At Axisto, we combine the practical business focus of management consulting with the high-speed analytical capability of advanced information technology. We rapidly distil practical insights from data in Enterprise Resource Planning (ERP) systems. Our people concentrate on the human challenges of implementing and sustaining resilient and lean supply chains.
Our unique approach to supply chain puts inventory optimisation front and centre. This allows us to help deliver double digit reductions in inventory while maintaining or improving service levels – at speed in a low risk manner compared to traditional approaches.
OUR INVENTORY MANAGEMENT PROPOSITIONS
Axisto provides three inventory management propositions: inventory optimisation programmes, inventory analytics and inventory maturity assessments.
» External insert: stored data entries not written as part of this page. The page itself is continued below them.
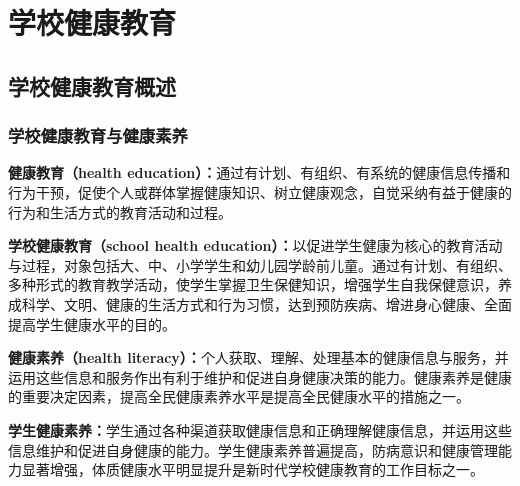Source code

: \chapter{学校健康教育}
\setcounter{chapter}{17}

\section{学校健康教育概述}

\subsection{学校健康教育与健康素养}

\begin{defbox}
\textbf{健康教育（health education）：}通过有计划、有组织、有系统的健康信息传播和行为干预，促使个人或群体掌握健康知识、树立健康观念，自觉采纳有益于健康的行为和生活方式的教育活动和过程。

\textbf{学校健康教育（school health education）：}以促进学生健康为核心的教育活动与过程，对象包括大、中、小学学生和幼儿园学龄前儿童。通过有计划、有组织、多种形式的教育教学活动，使学生掌握卫生保健知识，增强学生自我保健意识，养成科学、文明、健康的生活方式和行为习惯，达到预防疾病、增进身心健康、全面提高学生健康水平的目的。
\end{defbox}

\begin{keybox}
\textbf{健康素养（health literacy）：}个人获取、理解、处理基本的健康信息与服务，并运用这些信息和服务作出有利于维护和促进自身健康决策的能力。健康素养是健康的重要决定因素，提高全民健康素养水平是提高全民健康水平的措施之一。

\textbf{学生健康素养：}学生通过各种渠道获取健康信息和正确理解健康信息，并运用这些信息维护和促进自身健康的能力。学生健康素养普遍提高，防病意识和健康管理能力显著增强，体质健康水平明显提升是新时代学校健康教育的工作目标之一。
\end{keybox}

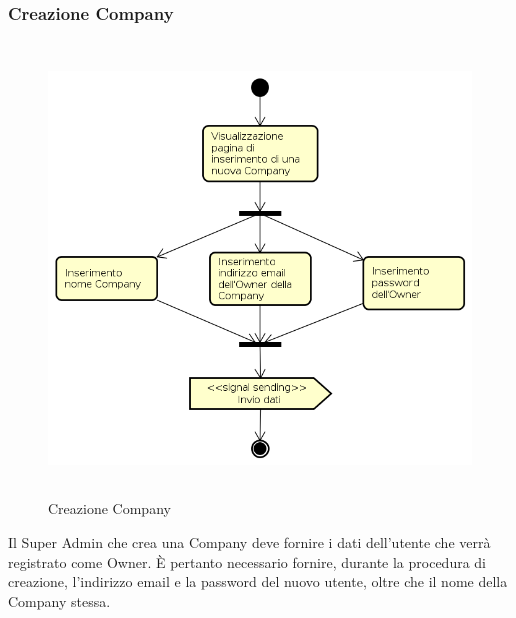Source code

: \subsubsection{Creazione Company}
\begin{figure}[H]
\begin{center}
\includegraphics[height=12cm]{res/sections/backend/activities/creazioneCompanySA.png}
\caption{Creazione Company}
\end{center}
\end{figure}
Il Super Admin che crea una Company deve fornire i dati dell'utente che verrà registrato come Owner. È pertanto necessario fornire, durante la procedura di creazione, l'indirizzo email e la password del nuovo utente, oltre che il nome della Company stessa.
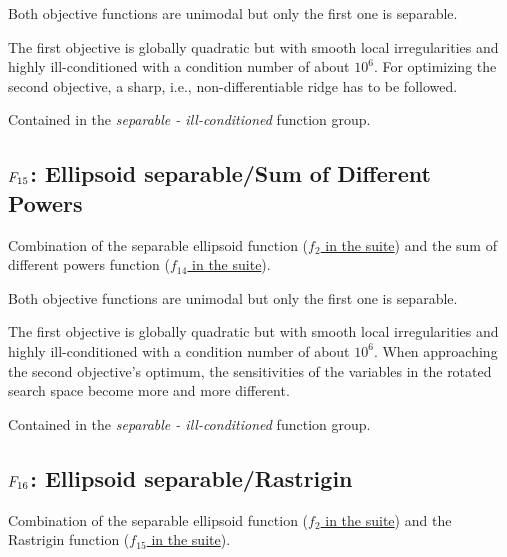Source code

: Both objective functions are unimodal but only the first one is
separable.

The first objective is globally quadratic but with smooth local
irregularities and highly ill-conditioned with a condition number of
about \(10^6\). For optimizing the second objective, a sharp,
i.e., non-differentiable ridge has to be followed.

Contained in the \emph{separable - ill-conditioned} function group.



\subsection[\texorpdfstring{\protect\(F_{15}\protect\): Ellipsoid separable/Sum of Different Powers}{F15: Ellipsoid separable/Sum of Different Powers}]{\texorpdfstring{\protect\(F_{15}\protect\): Ellipsoid separable/Sum of Different Powers}{}}
\label{index:ellipsoid-separable-sum-of-different-powers}\label{index:f15}
Combination of the separable ellipsoid function (\href{https://coco.gforge.inria.fr/downloads/download16.00/bbobdocfunctions.pdf\#page=10}{\(f_2\) in the \bbob suite}) and the sum of different powers function
(\href{https://coco.gforge.inria.fr/downloads/download16.00/bbobdocfunctions.pdf\#page=70}{\(f_{14}\) in the \bbob suite}).

Both objective functions are unimodal but only the first one is
separable.

The first objective is globally quadratic but with smooth local
irregularities and highly ill-conditioned with a condition number of
about \(10^6\). When approaching the second objective's optimum,
the sensitivities of the variables in the rotated search space become
more and more different.

Contained in the \emph{separable - ill-conditioned} function group.



\subsection[\texorpdfstring{\protect\(F_{16}\protect\): Ellipsoid separable/Rastrigin}{F16: Ellipsoid separable/Rastrigin}]{\texorpdfstring{\protect\(F_{16}\protect\): Ellipsoid separable/Rastrigin}{}}
\label{index:ellipsoid-separable-rastrigin}\label{index:f16}
Combination of the separable ellipsoid function (\href{https://coco.gforge.inria.fr/downloads/download16.00/bbobdocfunctions.pdf\#page=10}{\(f_2\) in the \bbob suite}) and the Rastrigin function (\href{https://coco.gforge.inria.fr/downloads/download16.00/bbobdocfunctions.pdf\#page=75}{\(f_{15}\) in the \bbob suite}).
Our starting point with most clients is a quick scan. On the basis of just 3 standard reports from your ERP system, we quantify improvement potential item by item as well as overall. The output is both an immediate high-level quantification of improvement potential and the basis of a road map to deliver sustainable improvements quickly.
INVENTORY OPTIMISATION PROGRAMMES
We provide expert analytics and effective change management backed up by a clearly measurable business case. Improvements to inventory positions of 20% or more, sometimes much more, are usually achievable within the first year, at a high return on investment.
INVENTORY ANALYTICS
Do you find it difficult to really understand what your inventory data is telling you, or what you should do about it? Do you have optimisation tools that are difficult to use or which give results you know to be wrong, but you’re not sure why? With the proprietary technology that we use, we provide clients with rapid actionable insights into their inventory data.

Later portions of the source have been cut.